Larry Kaminski

No. 59
- Position: Center

Personal information
- Born: January 6, 1945 (age 81) Cleveland, Ohio, U.S.
- Listed height: 6 ft 2 in (1.88 m)
- Listed weight: 245 lb (111 kg)

Career information
- High school: Cathedral Latin (Chardon, Ohio)
- College: Purdue
- NFL draft: 1966: undrafted

Career history
- Denver Broncos (1966–1973);

Awards and highlights
- AFL All-Star (1967); First-team All-Big Ten (1965);

Career NFL statistics
- Games played: 96
- Stats at Pro Football Reference

= Larry Kaminski =

American football player (born 1945)

Larry Michael Kaminski (born January 6, 1945) is an American former professional football player who was a center for the Denver Broncos of the American Football League (AFL) and National Football League (NFL). He played college football for the Purdue Boilermakers.

==Early life==

Of Polish descent, Kaminski is originally from Cleveland, Ohio, where he attended Cathedral Latin High School. As captain of the Lions, he helped lead the team to win the East Senate title and compete in the City Championship- Charity Game. Following his senior year he made numerous honors to include All-Ohio, High School All-American, and played in the Ohio All Star game in Canton, Ohio.

==College career==
Purdue awarded Kaminski a scholarship to attend the Big Ten University. Larry played all three varsity seasons as both a center and linebacker. He was Captain of the freshman team. The Purdue teams coached by Jack Mollenkopf led by Hall of Famer Bob Griese beat Notre Dame and was ranked in the top 10 his senior year. Larry earned first-team All Big Ten honors and honorable mention All American. After the season ended he was invited to play in the Blue-Gray Game in Montgomery, Alabama where he started the game at center.

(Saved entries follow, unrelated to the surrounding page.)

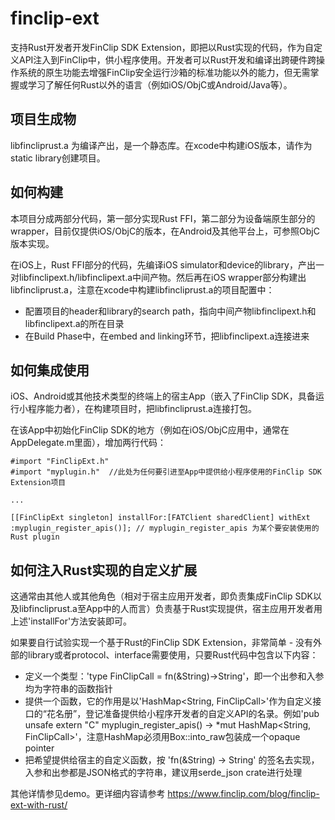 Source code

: # finclip-ext
支持Rust开发者开发FinClip SDK Extension，即把以Rust实现的代码，作为自定义API注入到FinClip中，供小程序使用。开发者可以Rust开发和编译出跨硬件跨操作系统的原生功能去增强FinClip安全运行沙箱的标准功能以外的能力，但无需掌握或学习了解任何Rust以外的语言（例如iOS/ObjC或Android/Java等）。

## 项目生成物
libfincliprust.a 为编译产出，是一个静态库。在xcode中构建iOS版本，请作为static library创建项目。

## 如何构建
本项目分成两部分代码，第一部分实现Rust FFI，第二部分为设备端原生部分的wrapper，目前仅提供iOS/ObjC的版本，在Android及其他平台上，可参照ObjC版本实现。

在iOS上，Rust FFI部分的代码，先编译iOS simulator和device的library，产出一对libfinclipext.h/libfinclipext.a中间产物。然后再在iOS wrapper部分构建出libfincliprust.a，注意在xcode中构建libfincliprust.a的项目配置中：
- 配置项目的header和library的search path，指向中间产物libfinclipext.h和libfinclipext.a的所在目录
- 在Build Phase中，在embed and linking环节，把libfinclipext.a连接进来

## 如何集成使用
iOS、Android或其他技术类型的终端上的宿主App（嵌入了FinClip SDK，具备运行小程序能力者），在构建项目时，把libfincliprust.a连接打包。

在该App中初始化FinClip SDK的地方（例如在iOS/ObjC应用中，通常在AppDelegate.m里面），增加两行代码：
```
#import "FinClipExt.h"
#import "myplugin.h"  //此处为任何要引进至App中提供给小程序使用的FinClip SDK Extension项目

...

[[FinClipExt singleton] installFor:[FATClient sharedClient] withExt :myplugin_register_apis()]; // myplugin_register_apis 为某个要安装使用的Rust plugin

```

## 如何注入Rust实现的自定义扩展
这通常由其他人或其他角色（相对于宿主应用开发者，即负责集成FinClip SDK以及libfincliprust.a至App中的人而言）负责基于Rust实现提供，宿主应用开发者用上述'installFor'方法安装即可。

如果要自行试验实现一个基于Rust的FinClip SDK Extension，非常简单 - 没有外部的library或者protocol、interface需要使用，只要Rust代码中包含以下内容：

- 定义一个类型：'type FinClipCall = fn(&String)->String'，即一个出参和入参均为字符串的函数指针
- 提供一个函数，它的作用是以'HashMap<String, FinClipCall>'作为自定义接口的“花名册”，登记准备提供给小程序开发者的自定义API的名录。例如'pub unsafe extern "C" myplugin_register_apis() -> \*mut HashMap<String, FinClipCall>'，注意HashMap必须用Box::into_raw包装成一个opaque pointer
- 把希望提供给宿主的自定义函数，按 'fn(&String) -> String' 的签名去实现，入参和出参都是JSON格式的字符串，建议用serde_json crate进行处理

其他详情参见demo。更详细内容请参考 https://www.finclip.com/blog/finclip-ext-with-rust/


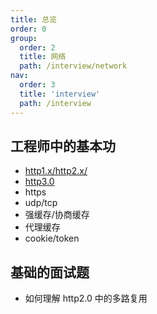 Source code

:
 ```yaml
---
title: 总览
order: 0
group:
  order: 2
  title: 网络
  path: /interview/network
nav:
  order: 3
  title: 'interview'
  path: /interview
---
```


## 工程师中的基本功

- [http1.x/http2.x/](./network/http.md)
- [http3.0](./network/http3.md)
- https
- udp/tcp
- 强缓存/协商缓存
- 代理缓存
- cookie/token

## 基础的面试题

- 如何理解 http2.0 中的多路复用
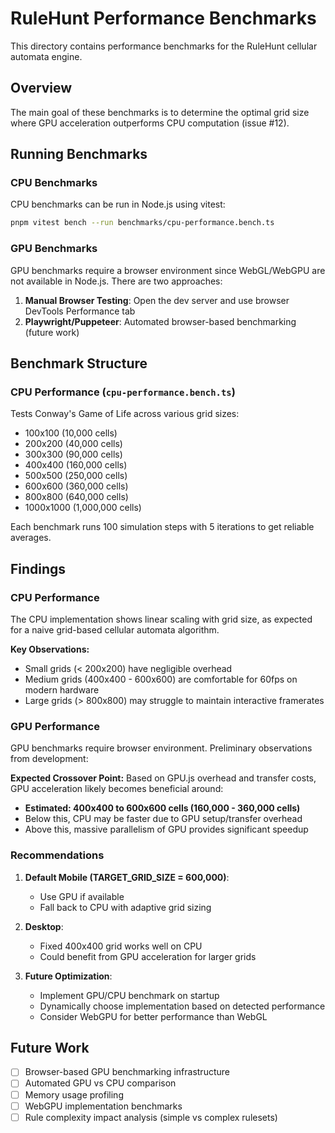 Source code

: # RuleHunt Performance Benchmarks

This directory contains performance benchmarks for the RuleHunt cellular automata engine.

## Overview

The main goal of these benchmarks is to determine the optimal grid size where GPU acceleration outperforms CPU computation (issue #12).

## Running Benchmarks

### CPU Benchmarks

CPU benchmarks can be run in Node.js using vitest:

```bash
pnpm vitest bench --run benchmarks/cpu-performance.bench.ts
```

### GPU Benchmarks

GPU benchmarks require a browser environment since WebGL/WebGPU are not available in Node.js. There are two approaches:

1. **Manual Browser Testing**: Open the dev server and use browser DevTools Performance tab
2. **Playwright/Puppeteer**: Automated browser-based benchmarking (future work)

## Benchmark Structure

### CPU Performance (`cpu-performance.bench.ts`)

Tests Conway's Game of Life across various grid sizes:
- 100x100 (10,000 cells)
- 200x200 (40,000 cells)
- 300x300 (90,000 cells)
- 400x400 (160,000 cells)
- 500x500 (250,000 cells)
- 600x600 (360,000 cells)
- 800x800 (640,000 cells)
- 1000x1000 (1,000,000 cells)

Each benchmark runs 100 simulation steps with 5 iterations to get reliable averages.

## Findings

### CPU Performance

The CPU implementation shows linear scaling with grid size, as expected for a naive grid-based cellular automata algorithm.

**Key Observations:**
- Small grids (< 200x200) have negligible overhead
- Medium grids (400x400 - 600x600) are comfortable for 60fps on modern hardware
- Large grids (> 800x800) may struggle to maintain interactive framerates

### GPU Performance

GPU benchmarks require browser environment. Preliminary observations from development:

**Expected Crossover Point:**
Based on GPU.js overhead and transfer costs, GPU acceleration likely becomes beneficial around:
- **Estimated: 400x400 to 600x600 cells (160,000 - 360,000 cells)**
- Below this, CPU may be faster due to GPU setup/transfer overhead
- Above this, massive parallelism of GPU provides significant speedup

### Recommendations

1. **Default Mobile (TARGET_GRID_SIZE = 600,000)**:
   - Use GPU if available
   - Fall back to CPU with adaptive grid sizing

2. **Desktop**:
   - Fixed 400x400 grid works well on CPU
   - Could benefit from GPU acceleration for larger grids

3. **Future Optimization**:
   - Implement GPU/CPU benchmark on startup
   - Dynamically choose implementation based on detected performance
   - Consider WebGPU for better performance than WebGL

## Future Work

- [ ] Browser-based GPU benchmarking infrastructure
- [ ] Automated GPU vs CPU comparison
- [ ] Memory usage profiling
- [ ] WebGPU implementation benchmarks
- [ ] Rule complexity impact analysis (simple vs complex rulesets)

He graduated in 1966 with a BS Industrial Management. (Economics and Marketing).

==Professional career==
After graduation, Kaminski was preparing for a business career when the Denver Broncos asked to sign him as a free agent. He jumped on the opportunity and went to the weight room to beef up to 235 pounds. He made the Broncos roster and started at center for 13 games. After the season, he was mentioned for Rookie of the Year honorable mention. Kaminski's career lasted from 1966 to 1973. He experienced being a member of the first winning year for the Denver franchise. He also played in the first two wins the AFL had over the venerable NFL when the Broncos beat the Detroit Lions and Minnesota Vikings. He was voted to be a member of the All-AFL Team in 1967 and played in the All Star game in Jacksonville, Florida. Being very active in the Denver community, he was nominated for NFL Man of the Year Honors in 1972 and 1973. Larry was a game captain several times in his tenure with the team. After a series of injuries, he decided to retire in 1974.

==Life after football==
After retirement, Larry Kaminski was awarded an Anheuser Busch franchise in Ski Town USA, Steamboat Springs, CO. He and former Nebraska great, Walt Barnes worked the business for several years. Walt sold out and Larry recruited his two sons to learn the business. Kaminski became active in the Steamboat community.

Kaminski was one of the original inductees of the Denver Bronco Alumni Association Board of Directors. He and Jerry Sturm and Gene Mingo were the only players from the original Denver AFL franchise. (see www.remembertheAFL.com)

Kaminski was the founding member of the Jack Mollenkopf Society to honor his former coach.

Kaminski has recently been placed as a nominee for center on the Denver Bronco All 50 year Team. In 2019 the Denver Bronco fans elected him as one of the top 100 players on the Bronco franchise.